La députée de 41 ans, favorable au maintien du Royaume-Uni dans l’Union Européenne, a été tuée en banlieue de Leeds. La campagne sur le référendum pour la sortie de l’Europe a été interrompue.

Jo Cox a été attaquée à coups de couteau et tirs de revolver, jeudi 16 mai à Birstall, dans la banlieue de Leeds (dans le nord de l’Angleterre) par un homme d’une cinquantaine d’années.

L’attaque s’est produite à proximité de la bibliothèque municipale de la ville, endroit où la députée avait pris l’habitude de rencontrer régulièrement ses administrés. La députée travailliste n’a pas pu être sauvé et a succombé à ses blessures à l’hôpital de Leeds.

Si la parlementaire n’était pas une personnalité politique connue en France, ses origines sociales, son parcours et son positionnement politique pro-européen avait pourtant fait d’elle une icône anti Brexit au Royaume-Uni.

A ce sujet, l’agresseur aurait crié « Britain first » (la Grande-Bretagne d’abord). À une semaine du vote qui décidera du maintien ou pas du pays dans l’Union Européenne, ce meurtre brutal a paralysé tous les débats outre-Manche.

Cette maman de deux enfants, de 2 et 5 ans, qui vivait à Londres sur une péniche amarrée sur la Tamise (près de Big Ben), était largement considérée comme l’une des favorites de la nouvelle génération d’hommes et femmes de la gauche britannique.

Diplômée de la prestigieuse université de Cambridge, Jo Cox avait raconté dans le Yorshire Post comment elle avait fait le choix de s’engager en politique :

Je n’étais pas intéressée par la politique, pas spécialement de gauche. Cambridge m’a révélé l’importance démesurée de l’endroit où l’on naît, du carnet d’adresses. Je ne parlais pas comme il faut, je ne connaissais pas les bonnes personnes. Pendant que mes camarades partaient en année de césure, je passais mes étés à emballer des cartons de dentifrice à l’usine où travaillait mon père. Je dois dire que pendant 5 ans, mon expérience de Cambridge m’a vraiment secouée.
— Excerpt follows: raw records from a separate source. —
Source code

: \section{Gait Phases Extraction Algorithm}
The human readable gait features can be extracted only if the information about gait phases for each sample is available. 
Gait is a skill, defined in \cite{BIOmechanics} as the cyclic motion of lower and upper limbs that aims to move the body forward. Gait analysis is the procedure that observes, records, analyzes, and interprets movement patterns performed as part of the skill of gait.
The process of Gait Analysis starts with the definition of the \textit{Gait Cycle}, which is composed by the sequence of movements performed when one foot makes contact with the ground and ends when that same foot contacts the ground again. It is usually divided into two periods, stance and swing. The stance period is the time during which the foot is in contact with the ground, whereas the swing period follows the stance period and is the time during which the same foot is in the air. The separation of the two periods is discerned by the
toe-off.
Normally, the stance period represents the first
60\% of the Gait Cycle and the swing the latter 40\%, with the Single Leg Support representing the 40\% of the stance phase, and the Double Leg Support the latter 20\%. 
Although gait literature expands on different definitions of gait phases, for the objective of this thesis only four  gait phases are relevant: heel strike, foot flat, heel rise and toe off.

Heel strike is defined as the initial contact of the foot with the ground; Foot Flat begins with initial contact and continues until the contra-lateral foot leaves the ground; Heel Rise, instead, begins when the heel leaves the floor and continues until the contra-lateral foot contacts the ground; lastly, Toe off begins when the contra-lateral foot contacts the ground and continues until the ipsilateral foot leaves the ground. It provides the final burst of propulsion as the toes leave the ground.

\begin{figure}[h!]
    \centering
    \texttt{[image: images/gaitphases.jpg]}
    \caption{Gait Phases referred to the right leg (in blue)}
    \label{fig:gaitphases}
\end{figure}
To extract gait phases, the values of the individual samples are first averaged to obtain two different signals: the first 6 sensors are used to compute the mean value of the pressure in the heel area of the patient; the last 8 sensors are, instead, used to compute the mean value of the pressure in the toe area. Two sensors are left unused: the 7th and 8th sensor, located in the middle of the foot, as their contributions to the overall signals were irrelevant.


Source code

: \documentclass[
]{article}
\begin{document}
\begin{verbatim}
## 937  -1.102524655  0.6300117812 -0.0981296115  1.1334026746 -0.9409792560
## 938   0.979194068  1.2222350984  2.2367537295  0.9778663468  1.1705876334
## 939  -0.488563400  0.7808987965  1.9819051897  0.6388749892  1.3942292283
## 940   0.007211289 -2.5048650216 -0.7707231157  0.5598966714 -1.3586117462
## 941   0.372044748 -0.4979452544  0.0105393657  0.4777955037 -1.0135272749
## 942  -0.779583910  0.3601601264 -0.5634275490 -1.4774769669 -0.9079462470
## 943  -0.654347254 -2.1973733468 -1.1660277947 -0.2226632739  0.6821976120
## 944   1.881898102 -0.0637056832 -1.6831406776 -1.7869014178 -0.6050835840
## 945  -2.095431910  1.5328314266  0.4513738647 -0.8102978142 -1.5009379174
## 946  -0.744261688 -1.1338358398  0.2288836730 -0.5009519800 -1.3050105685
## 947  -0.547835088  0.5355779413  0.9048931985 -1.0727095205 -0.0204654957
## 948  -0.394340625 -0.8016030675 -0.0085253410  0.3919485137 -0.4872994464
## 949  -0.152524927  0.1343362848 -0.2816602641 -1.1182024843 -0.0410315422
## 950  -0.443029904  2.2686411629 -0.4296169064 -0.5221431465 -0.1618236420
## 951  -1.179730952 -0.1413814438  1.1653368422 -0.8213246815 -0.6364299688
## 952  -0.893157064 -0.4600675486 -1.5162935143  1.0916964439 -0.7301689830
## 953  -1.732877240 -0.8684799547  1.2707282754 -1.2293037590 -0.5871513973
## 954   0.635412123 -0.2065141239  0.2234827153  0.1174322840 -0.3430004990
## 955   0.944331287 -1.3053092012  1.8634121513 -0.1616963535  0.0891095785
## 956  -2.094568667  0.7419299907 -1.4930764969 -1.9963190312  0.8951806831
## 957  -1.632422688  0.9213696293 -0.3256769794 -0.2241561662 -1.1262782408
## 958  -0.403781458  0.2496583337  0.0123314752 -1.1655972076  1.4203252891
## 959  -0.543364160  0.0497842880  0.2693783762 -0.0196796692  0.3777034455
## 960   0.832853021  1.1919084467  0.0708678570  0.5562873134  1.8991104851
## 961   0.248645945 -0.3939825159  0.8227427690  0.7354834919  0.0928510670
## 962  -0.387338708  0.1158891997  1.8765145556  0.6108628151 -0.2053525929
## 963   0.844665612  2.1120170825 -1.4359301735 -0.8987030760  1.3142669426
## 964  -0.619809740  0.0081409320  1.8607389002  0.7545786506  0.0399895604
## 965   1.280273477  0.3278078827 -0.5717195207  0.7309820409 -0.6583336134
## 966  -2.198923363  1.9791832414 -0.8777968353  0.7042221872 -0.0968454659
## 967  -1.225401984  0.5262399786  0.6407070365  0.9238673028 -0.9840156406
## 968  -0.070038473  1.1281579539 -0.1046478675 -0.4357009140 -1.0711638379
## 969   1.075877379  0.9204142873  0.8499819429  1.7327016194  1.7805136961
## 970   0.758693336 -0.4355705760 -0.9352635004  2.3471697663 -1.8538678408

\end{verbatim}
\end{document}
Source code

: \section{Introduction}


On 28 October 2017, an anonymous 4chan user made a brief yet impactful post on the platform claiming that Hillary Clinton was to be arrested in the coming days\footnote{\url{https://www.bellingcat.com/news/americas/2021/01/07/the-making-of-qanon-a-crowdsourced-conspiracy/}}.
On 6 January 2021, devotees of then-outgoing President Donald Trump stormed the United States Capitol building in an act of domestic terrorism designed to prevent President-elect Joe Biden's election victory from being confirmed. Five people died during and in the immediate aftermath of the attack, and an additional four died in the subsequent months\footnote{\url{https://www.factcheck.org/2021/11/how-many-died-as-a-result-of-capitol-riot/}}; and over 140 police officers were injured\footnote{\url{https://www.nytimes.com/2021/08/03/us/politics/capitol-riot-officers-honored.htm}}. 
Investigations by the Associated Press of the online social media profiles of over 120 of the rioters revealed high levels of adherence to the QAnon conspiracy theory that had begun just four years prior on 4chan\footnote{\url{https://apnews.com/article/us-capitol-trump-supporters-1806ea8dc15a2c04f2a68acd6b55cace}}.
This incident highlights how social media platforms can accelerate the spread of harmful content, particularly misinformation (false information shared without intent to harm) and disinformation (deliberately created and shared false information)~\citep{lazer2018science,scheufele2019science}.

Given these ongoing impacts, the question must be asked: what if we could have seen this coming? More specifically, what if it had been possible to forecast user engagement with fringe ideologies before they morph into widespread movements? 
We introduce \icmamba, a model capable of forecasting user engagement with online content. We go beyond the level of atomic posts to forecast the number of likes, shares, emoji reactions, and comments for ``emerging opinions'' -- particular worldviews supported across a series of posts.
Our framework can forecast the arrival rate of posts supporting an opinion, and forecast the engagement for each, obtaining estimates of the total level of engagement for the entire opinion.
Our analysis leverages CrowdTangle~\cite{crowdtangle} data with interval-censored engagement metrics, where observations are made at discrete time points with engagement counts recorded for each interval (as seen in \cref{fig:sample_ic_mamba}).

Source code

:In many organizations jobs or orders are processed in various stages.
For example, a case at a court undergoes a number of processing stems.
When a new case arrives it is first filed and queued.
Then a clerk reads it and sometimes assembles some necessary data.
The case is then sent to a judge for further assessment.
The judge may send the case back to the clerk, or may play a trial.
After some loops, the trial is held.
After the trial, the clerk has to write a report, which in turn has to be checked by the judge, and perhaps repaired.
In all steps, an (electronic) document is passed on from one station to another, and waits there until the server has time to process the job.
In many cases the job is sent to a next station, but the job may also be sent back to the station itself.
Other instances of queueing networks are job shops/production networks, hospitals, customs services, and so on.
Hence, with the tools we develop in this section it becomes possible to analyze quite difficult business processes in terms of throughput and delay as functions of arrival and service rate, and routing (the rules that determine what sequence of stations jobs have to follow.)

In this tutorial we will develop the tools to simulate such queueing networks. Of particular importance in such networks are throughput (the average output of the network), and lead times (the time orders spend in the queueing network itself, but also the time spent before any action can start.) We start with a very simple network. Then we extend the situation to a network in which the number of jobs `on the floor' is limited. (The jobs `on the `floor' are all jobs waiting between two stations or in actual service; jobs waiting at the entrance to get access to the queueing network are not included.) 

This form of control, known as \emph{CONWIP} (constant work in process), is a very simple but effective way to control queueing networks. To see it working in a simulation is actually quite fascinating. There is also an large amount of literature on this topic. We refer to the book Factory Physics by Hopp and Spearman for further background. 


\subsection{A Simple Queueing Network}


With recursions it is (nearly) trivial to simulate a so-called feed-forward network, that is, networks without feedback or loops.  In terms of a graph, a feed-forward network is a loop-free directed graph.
Jo Cox était donc arrivée en politique sur le tard après avoir occupé un poste au sein de l’ONG Oxfam (qui milite contre l’esclavage moderne dans le monde), puis en étant conseillère de la fondation Bill et Melinda Gates.

Dès ses débuts en politique, elle avait exprimé son profond attachement pro-européen et avait publié une tribune dans le Yorshire Evening Post, le 10 juin, dans laquelle elle avait expliqué qu’une sortie de l’Union Européenne (communément appelé le Brexit) ne serait pas une réponse à la question de l’immigration.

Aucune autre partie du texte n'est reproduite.